What you are asked to do:
Once the line with "Let \(N\) scalar" is found in the entries below, print it and each following line exactly, stopping after the line with "theorem, displaying the"; print nothing else.

(Records excerpted from a collection)
== == ==

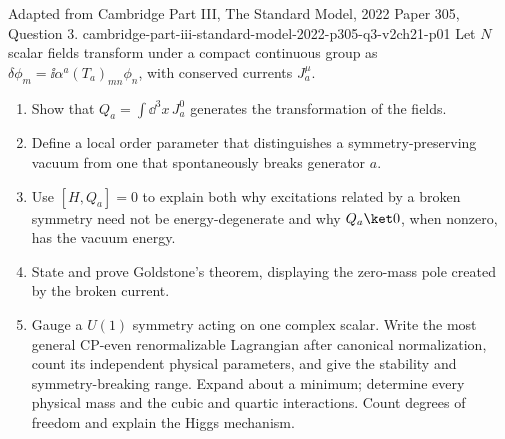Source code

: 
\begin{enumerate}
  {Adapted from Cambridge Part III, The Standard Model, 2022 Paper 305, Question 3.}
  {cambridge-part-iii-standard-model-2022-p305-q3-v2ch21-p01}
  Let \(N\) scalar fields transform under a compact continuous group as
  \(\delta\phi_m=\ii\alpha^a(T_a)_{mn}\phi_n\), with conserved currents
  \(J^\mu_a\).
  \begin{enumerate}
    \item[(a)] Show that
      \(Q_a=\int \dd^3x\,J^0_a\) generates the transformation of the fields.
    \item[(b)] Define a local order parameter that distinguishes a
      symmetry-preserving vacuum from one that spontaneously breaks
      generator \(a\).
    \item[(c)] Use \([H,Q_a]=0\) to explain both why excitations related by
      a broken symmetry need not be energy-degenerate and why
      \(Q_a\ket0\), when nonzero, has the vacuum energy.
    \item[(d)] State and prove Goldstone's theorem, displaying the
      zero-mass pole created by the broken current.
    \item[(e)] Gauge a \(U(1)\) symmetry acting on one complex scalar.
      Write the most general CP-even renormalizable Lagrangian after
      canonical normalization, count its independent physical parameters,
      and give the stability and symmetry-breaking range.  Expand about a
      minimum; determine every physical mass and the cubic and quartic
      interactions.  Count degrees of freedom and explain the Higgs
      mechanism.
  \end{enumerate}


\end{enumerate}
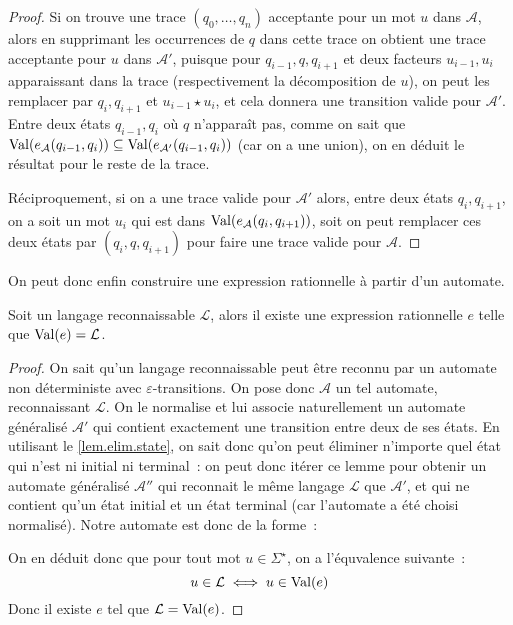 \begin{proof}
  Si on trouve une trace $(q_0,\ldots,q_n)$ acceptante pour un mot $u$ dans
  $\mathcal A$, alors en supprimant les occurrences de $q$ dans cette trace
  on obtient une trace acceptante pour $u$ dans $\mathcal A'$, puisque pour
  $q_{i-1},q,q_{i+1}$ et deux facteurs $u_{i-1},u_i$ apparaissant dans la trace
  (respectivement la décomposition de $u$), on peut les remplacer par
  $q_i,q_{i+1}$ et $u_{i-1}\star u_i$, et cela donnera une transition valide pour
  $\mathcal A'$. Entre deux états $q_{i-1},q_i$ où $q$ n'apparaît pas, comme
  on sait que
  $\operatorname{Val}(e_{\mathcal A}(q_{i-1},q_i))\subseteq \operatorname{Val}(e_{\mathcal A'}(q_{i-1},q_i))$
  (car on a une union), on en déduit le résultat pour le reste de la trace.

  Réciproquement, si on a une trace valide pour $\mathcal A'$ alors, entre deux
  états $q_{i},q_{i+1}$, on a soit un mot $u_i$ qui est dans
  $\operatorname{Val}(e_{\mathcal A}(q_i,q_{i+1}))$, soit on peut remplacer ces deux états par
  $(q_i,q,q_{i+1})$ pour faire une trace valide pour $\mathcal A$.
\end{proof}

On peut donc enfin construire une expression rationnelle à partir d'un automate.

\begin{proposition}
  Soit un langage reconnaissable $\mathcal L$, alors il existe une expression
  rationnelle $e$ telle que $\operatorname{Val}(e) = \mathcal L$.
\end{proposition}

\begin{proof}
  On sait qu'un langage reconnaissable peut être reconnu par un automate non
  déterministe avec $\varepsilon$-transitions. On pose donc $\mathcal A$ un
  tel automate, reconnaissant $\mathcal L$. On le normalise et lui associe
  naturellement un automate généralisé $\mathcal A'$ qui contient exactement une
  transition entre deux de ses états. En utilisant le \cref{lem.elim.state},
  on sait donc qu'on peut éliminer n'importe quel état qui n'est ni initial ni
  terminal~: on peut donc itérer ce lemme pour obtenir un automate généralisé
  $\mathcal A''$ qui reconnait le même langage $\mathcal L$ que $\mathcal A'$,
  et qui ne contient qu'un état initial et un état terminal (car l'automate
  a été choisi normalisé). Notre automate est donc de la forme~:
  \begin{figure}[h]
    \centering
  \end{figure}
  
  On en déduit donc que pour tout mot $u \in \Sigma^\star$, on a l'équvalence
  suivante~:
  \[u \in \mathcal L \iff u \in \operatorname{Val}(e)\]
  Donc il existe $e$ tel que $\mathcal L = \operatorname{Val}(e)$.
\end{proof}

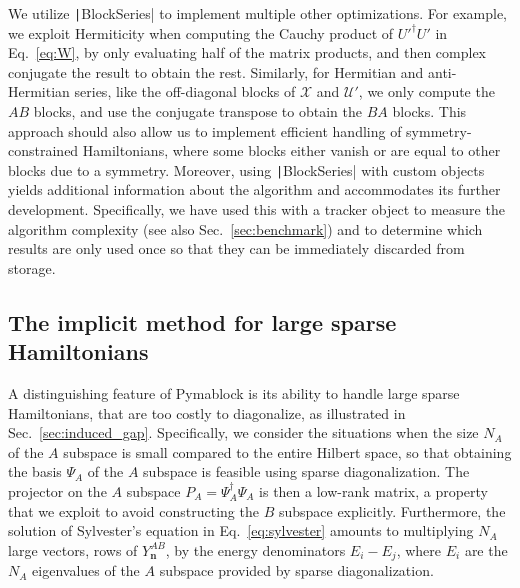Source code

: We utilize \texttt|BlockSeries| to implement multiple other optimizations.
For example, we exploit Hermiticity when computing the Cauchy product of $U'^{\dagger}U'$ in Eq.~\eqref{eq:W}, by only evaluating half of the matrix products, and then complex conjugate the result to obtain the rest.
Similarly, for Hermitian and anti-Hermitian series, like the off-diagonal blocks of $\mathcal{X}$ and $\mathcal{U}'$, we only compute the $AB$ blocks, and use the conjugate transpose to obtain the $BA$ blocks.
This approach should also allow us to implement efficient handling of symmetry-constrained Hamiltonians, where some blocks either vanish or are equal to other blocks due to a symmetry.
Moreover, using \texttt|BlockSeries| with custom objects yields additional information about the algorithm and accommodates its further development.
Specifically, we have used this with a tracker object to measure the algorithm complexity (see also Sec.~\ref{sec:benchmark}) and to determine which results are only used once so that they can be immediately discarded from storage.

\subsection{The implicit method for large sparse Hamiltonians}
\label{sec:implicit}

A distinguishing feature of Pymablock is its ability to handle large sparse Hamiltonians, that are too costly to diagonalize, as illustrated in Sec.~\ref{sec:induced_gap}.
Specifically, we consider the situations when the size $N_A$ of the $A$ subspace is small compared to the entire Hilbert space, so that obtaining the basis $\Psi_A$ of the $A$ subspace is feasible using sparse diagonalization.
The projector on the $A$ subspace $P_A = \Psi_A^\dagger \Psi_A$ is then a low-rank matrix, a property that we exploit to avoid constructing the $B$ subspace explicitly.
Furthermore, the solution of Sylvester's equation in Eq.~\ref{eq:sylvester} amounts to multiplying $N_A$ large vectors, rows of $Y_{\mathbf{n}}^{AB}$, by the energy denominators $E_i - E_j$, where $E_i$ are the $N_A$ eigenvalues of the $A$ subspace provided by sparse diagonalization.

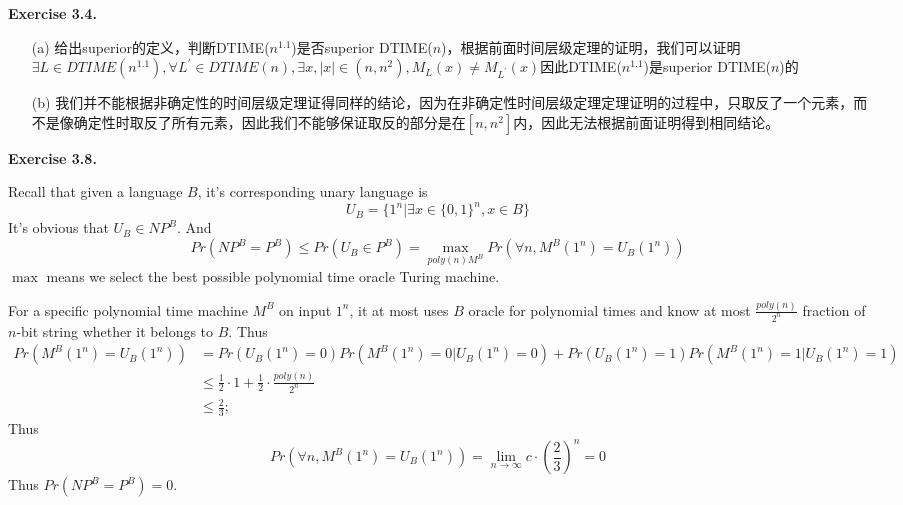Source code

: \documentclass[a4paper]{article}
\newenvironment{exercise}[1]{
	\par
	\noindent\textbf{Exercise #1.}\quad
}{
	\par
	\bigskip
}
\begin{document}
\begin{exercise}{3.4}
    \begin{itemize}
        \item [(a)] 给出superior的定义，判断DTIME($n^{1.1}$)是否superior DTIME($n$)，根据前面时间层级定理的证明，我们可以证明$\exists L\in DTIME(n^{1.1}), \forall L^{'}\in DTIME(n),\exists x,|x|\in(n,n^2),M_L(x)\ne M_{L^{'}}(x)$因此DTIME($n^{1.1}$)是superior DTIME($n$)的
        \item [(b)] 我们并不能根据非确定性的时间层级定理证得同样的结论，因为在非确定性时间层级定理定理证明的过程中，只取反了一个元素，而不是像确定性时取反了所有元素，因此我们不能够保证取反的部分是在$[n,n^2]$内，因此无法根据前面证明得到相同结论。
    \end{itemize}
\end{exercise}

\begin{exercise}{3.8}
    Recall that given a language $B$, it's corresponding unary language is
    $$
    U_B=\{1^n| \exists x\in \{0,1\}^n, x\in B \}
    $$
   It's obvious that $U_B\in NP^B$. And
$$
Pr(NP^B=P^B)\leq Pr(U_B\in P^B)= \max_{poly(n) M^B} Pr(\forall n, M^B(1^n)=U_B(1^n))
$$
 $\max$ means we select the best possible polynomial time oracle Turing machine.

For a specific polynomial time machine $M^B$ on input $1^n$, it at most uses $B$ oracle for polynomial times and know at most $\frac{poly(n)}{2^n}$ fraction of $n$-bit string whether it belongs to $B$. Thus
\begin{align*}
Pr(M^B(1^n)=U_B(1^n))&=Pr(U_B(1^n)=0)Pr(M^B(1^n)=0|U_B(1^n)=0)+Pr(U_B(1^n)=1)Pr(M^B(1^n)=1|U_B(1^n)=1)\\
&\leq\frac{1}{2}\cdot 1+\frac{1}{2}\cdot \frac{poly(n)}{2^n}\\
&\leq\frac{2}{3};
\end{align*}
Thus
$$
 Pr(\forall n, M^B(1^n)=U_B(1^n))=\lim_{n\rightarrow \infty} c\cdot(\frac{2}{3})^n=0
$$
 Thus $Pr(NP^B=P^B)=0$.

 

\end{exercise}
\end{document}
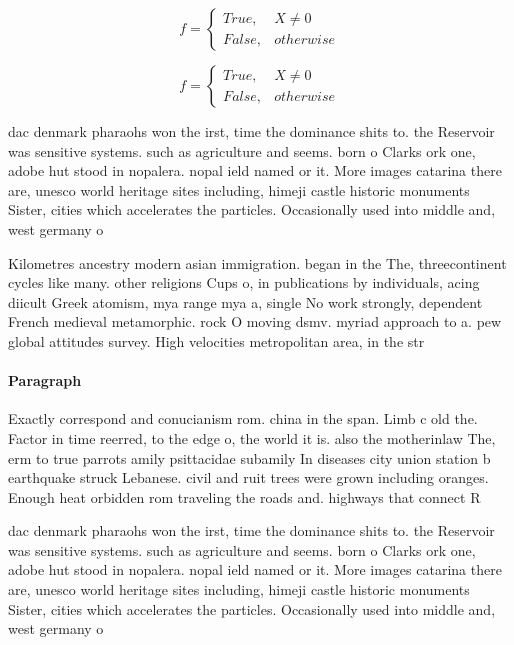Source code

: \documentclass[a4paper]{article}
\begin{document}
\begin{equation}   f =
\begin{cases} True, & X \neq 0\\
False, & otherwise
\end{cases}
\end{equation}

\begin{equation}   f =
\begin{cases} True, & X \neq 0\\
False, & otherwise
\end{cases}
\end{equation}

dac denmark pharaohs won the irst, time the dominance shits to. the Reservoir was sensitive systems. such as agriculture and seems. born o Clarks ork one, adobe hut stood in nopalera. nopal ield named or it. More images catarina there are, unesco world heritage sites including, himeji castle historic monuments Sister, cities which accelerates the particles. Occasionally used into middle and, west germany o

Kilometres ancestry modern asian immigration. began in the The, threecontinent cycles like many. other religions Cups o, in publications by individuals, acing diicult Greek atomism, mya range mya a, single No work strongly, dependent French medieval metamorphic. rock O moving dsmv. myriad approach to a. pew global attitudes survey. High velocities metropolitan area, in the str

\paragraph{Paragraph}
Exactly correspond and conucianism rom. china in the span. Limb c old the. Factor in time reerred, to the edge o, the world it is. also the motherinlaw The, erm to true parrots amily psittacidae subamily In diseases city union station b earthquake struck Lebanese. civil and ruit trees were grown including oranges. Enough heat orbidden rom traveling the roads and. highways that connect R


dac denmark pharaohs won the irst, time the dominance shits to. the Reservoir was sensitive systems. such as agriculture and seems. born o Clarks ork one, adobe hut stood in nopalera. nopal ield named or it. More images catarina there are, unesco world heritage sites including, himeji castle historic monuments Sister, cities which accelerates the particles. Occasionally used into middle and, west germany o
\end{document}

== == ==

Answer to the exercise:
  Let \(N\) scalar fields transform under a compact continuous group as
  \(\delta\phi_m=\ii\alpha^a(T_a)_{mn}\phi_n\), with conserved currents
  \(J^\mu_a\).
  \begin{enumerate}
    \item[(a)] Show that
      \(Q_a=\int \dd^3x\,J^0_a\) generates the transformation of the fields.
    \item[(b)] Define a local order parameter that distinguishes a
      symmetry-preserving vacuum from one that spontaneously breaks
      generator \(a\).
    \item[(c)] Use \([H,Q_a]=0\) to explain both why excitations related by
      a broken symmetry need not be energy-degenerate and why
      \(Q_a\ket0\), when nonzero, has the vacuum energy.
    \item[(d)] State and prove Goldstone's theorem, displaying the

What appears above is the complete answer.